The bookkeeper Johannes Pinneberg and his girlfriend, the sales girl Emma "Lämmchen" Mörschel, marry when they find out that she is two months pregnant. Hardly any time passes until Pinneberg is fired and must find a new job in the middle of the economic crisis.

Pinneberg’s despicable mother Mia, a nightclub hostess from Berlin, comes to the rescue by finding her son a job as a salesman in the Berlin department store Mandels. However, Pinneberg is under heavy pressure because the boss, Spannfuss, introduces a monthly quota for all salesmen to achieve, otherwise they are made redundant. This leads to fierce competition between the colleagues. As their son Horst, whom they affectionately call “Shrimp,” is born, money again becomes scarce because their health insurance payouts are delayed.

After a year Pinneberg becomes less able to work at Mandels.
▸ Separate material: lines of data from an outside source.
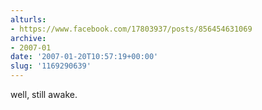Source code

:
 ```yaml
---
alturls:
- https://www.facebook.com/17803937/posts/856454631069
archive:
- 2007-01
date: '2007-01-20T10:57:19+00:00'
slug: '1169290639'
---
```


well, still awake.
After many warnings about lateness, he is very behind on his monthly quota. He begs the film actor Franz Schlüter, who wanders into the shop, to buy something from him. The actor refuses and complains to the manager about Pinneberg’s behavior, and Pinneberg is promptly fired.

In November 1932, the small family illegally moves into Pinneberg’s former colleague’s summer house 40 km east of Berlin. Although Pinneberg has been unemployed for 14 months, his wife forbids him to steal coal. Instead, she darns socks and does dressmaking for local families to earn a bit. One of Pinneberg’s journeys to Berlin ends in a fiasco, as Pinneberg, with his poor appearance, is chased away from Friedrichstrasse by the police. The couple realize that good old-fashioned love is all that matters.

Fallada gives a detailed description of the living conditions of the white-collar workers of the time. He also shows the roles of trade unions, governmental institutions, and sacking in the labor market. Businesses are shown to pit people of the same class against each other and reveal everyone’s worst side.